Mr Jinapor said there had been incidents of attacks on forestry officials performing their duties by people who illegally cut trees from both forest reserves and farmlands.

“I am, therefore, here to solicit your support since I cannot do it alone,” he stated and assured the chiefs that some of them would be included in a task force that would be formed to put a stop to activities of the illegal lumbering cartels.

Mr Jinapor said after holding a meeting with members of the REGSEC, “we have resolved to form a task force to make sure that the rich resources of the region are protected”.

He said the Bono, Bono East and Ahafo regions, which had forest reserves, served as the transitional zone and everything possible should be done to protect those reserves so that the country would not be overwhelmed by the fast-approaching Sahara Desert.

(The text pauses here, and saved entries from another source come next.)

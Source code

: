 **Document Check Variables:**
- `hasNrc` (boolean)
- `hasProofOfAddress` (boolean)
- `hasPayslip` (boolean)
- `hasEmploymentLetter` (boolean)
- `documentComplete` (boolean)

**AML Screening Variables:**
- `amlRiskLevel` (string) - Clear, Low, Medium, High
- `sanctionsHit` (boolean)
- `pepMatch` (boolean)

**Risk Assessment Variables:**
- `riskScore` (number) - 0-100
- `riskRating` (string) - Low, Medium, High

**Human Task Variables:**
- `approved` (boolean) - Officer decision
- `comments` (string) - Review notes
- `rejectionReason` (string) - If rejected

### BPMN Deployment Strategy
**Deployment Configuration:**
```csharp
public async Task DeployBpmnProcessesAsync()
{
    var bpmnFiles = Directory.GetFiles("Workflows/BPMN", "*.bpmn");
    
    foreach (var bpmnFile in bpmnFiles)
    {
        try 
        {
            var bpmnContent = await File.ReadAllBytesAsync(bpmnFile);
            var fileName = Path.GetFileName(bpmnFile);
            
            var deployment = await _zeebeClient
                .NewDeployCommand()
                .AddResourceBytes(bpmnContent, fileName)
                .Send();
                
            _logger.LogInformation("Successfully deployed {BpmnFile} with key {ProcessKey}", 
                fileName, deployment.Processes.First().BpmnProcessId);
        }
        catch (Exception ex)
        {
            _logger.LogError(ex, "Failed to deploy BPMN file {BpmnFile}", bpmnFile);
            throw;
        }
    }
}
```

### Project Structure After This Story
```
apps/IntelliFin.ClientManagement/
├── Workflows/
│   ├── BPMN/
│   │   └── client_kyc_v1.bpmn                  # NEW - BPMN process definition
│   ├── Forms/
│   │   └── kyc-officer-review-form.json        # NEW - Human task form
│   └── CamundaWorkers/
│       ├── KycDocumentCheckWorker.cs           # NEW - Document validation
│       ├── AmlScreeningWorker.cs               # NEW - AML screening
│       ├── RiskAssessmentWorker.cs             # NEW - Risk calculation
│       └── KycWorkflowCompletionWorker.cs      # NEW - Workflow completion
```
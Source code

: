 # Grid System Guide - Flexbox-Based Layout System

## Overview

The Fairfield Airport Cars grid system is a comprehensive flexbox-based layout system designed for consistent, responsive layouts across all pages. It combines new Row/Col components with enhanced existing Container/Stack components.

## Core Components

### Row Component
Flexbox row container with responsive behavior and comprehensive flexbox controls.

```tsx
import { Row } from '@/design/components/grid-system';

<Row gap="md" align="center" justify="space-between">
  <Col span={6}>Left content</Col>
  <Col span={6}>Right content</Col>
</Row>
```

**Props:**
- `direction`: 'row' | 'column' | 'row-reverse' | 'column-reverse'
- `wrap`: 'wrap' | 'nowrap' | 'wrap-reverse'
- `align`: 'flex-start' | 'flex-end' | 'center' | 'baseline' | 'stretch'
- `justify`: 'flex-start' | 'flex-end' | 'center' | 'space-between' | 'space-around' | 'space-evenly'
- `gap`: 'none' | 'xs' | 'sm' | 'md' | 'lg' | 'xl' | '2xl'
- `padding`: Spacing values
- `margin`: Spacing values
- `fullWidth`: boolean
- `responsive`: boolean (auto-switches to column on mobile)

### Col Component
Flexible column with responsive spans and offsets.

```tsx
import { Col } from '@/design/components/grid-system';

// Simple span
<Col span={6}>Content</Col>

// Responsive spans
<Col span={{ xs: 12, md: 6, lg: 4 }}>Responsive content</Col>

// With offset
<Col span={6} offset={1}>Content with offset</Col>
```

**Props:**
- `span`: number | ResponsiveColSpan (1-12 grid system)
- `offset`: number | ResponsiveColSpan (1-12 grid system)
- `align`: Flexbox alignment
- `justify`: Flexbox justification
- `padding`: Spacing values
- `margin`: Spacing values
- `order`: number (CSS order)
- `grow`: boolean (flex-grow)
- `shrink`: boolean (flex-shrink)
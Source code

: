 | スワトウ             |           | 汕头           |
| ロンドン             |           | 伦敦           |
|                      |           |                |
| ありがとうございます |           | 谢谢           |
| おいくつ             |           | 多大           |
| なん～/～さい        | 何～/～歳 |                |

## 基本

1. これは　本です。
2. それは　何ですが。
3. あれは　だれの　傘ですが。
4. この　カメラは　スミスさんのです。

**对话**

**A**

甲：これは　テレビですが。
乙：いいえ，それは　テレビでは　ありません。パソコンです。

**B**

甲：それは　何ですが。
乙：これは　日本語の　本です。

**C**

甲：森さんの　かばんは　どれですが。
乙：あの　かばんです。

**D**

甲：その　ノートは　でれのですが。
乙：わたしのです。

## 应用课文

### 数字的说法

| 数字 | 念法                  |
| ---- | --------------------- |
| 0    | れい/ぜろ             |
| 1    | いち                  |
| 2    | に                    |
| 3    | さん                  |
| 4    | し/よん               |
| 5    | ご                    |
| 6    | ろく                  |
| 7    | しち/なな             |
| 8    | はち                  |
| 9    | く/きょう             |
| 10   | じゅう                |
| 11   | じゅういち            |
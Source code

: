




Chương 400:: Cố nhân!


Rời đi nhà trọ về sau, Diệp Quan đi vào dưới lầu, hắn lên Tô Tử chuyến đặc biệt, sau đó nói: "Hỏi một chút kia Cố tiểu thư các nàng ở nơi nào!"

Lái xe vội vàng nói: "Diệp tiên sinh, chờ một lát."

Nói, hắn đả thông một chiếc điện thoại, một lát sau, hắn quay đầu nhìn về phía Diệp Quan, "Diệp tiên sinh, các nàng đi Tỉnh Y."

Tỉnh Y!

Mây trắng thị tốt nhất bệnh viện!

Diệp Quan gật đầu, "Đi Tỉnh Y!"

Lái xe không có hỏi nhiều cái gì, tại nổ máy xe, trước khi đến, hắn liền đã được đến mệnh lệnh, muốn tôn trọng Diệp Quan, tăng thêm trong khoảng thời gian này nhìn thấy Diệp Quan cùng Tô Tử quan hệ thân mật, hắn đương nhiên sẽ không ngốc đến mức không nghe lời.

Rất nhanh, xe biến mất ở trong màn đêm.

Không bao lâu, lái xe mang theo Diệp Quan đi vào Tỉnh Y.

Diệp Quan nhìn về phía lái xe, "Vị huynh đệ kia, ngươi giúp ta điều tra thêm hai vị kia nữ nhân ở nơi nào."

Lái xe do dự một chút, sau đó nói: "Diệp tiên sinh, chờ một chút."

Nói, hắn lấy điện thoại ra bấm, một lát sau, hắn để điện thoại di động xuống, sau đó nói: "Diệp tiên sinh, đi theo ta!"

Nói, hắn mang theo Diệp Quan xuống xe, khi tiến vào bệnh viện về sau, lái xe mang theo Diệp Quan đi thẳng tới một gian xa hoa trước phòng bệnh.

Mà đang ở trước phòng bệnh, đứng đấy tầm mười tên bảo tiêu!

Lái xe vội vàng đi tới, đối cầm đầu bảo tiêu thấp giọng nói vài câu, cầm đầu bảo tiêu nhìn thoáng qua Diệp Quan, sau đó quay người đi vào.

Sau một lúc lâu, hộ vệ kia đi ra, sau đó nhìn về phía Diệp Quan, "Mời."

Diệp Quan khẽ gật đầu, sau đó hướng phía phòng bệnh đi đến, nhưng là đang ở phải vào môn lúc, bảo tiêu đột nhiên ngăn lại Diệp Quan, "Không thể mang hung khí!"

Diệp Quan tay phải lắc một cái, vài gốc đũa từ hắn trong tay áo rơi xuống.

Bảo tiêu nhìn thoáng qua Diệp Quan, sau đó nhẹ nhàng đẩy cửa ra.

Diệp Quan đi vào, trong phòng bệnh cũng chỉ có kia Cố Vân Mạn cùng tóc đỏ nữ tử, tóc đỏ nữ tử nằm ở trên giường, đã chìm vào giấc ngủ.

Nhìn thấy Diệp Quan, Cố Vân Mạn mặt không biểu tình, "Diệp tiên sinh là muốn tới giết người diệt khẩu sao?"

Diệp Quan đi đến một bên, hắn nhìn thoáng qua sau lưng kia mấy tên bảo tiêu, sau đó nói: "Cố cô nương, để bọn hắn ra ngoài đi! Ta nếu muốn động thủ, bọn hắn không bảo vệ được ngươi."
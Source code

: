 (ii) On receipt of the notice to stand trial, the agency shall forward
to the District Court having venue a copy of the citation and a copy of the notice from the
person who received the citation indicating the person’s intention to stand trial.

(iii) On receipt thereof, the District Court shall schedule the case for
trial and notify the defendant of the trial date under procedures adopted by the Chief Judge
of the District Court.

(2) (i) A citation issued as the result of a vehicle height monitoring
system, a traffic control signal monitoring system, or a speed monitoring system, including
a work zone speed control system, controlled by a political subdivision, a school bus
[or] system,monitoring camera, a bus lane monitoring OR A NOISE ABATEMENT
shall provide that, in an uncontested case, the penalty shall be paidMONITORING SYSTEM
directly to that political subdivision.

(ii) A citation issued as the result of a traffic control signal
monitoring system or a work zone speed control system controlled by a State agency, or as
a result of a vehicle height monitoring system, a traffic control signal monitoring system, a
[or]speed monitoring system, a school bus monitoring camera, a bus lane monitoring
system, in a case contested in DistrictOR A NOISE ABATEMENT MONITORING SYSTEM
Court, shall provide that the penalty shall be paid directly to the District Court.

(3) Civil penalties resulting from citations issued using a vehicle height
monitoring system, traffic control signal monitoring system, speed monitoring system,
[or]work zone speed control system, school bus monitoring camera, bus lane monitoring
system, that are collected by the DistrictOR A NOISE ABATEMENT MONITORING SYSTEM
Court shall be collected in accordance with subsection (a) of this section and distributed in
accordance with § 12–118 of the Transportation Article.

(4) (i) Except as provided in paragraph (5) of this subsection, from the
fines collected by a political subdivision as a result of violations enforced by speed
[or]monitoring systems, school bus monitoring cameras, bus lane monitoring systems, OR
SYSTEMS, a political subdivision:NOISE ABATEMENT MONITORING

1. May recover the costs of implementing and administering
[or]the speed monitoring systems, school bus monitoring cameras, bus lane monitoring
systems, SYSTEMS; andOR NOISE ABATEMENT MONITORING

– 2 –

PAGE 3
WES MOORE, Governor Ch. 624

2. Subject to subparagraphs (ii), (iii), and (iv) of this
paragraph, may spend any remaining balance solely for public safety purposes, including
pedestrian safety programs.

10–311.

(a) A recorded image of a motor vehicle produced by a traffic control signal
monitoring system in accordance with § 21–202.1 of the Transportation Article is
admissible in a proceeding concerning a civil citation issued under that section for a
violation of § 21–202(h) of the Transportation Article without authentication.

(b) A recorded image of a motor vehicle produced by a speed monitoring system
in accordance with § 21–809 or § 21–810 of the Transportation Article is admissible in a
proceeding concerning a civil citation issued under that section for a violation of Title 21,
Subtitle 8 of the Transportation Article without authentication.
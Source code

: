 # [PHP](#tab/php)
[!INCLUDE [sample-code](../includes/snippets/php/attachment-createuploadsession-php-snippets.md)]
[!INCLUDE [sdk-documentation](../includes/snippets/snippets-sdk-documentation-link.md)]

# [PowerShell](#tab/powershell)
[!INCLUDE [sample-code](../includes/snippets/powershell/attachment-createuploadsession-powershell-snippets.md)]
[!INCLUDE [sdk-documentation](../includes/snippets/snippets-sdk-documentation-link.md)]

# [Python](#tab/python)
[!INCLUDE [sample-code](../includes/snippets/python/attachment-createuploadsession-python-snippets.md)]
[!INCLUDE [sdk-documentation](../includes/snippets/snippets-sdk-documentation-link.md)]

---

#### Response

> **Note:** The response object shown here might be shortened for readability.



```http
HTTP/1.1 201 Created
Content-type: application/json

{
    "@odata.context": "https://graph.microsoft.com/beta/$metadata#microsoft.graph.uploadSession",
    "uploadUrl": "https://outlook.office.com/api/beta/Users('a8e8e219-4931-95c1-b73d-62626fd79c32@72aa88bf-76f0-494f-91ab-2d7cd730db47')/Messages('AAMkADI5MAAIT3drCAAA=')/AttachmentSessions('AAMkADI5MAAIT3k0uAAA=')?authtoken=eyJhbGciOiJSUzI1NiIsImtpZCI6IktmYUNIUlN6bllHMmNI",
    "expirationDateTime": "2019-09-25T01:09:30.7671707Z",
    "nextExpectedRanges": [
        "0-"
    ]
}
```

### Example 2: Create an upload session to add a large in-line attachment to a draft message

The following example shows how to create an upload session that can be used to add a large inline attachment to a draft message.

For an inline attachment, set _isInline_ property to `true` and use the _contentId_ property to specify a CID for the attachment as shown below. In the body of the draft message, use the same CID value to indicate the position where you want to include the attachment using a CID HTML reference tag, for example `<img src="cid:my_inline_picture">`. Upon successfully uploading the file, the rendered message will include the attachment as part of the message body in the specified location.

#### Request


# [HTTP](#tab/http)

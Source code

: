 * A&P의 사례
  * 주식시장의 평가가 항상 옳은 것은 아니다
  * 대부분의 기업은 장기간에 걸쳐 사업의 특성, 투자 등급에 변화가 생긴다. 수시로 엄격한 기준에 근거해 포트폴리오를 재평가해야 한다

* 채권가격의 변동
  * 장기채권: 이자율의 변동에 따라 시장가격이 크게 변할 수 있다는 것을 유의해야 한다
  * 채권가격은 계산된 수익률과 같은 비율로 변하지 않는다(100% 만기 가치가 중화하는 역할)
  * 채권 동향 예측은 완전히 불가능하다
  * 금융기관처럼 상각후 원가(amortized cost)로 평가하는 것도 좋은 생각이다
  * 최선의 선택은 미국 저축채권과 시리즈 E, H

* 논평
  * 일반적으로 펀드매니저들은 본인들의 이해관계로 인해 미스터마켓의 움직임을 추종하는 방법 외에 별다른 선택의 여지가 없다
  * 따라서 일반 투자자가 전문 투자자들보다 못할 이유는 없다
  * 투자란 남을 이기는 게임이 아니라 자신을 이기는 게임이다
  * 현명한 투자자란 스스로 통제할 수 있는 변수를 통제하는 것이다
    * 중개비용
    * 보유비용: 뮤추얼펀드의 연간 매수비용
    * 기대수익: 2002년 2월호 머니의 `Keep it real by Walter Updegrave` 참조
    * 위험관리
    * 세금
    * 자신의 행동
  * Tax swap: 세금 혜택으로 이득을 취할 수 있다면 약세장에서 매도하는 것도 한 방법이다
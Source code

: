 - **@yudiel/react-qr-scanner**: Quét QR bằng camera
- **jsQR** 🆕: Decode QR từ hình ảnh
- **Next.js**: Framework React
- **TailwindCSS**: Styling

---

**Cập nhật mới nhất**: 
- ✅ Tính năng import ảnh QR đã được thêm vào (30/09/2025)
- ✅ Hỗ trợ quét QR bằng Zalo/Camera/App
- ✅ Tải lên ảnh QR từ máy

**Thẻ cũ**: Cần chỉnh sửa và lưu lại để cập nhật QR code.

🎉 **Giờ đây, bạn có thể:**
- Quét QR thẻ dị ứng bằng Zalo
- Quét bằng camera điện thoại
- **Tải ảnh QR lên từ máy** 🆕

Mr Jinapor said nobody without a permit was allowed to cut trees even on his own land, and, therefore, asked the chiefs to question people who came to their area to harvest trees whether they had the permit to do so.

Illegal logging

The President of the Bono East Regional House of Chiefs, Pimampim Yaw Kagbrese, said even though little was known about illegal mining in the region, there was the need for measures to ensure that activities of the few were stopped before they were extended to other areas.

“We are happy about your resolve to fight illegal logging and we are prepared to team up with you to protect our natural resources for the sake of posterity,” he added.

Pimampim Kagbrese said there was evidence of the availability of gold and oil in the area, and called on the government to team up with investors to prospect to verify whether it was commercially viable to extract the resources to provide employment for the teeming youth in the area.

The Bono East Regional Minister, Mr Kwasi Adu-Gyan, expressed concern about the indiscriminate felling of trees for commercial production of charcoal in some parts of the region and stated that measures had to be adopted to control such activities to save the environment.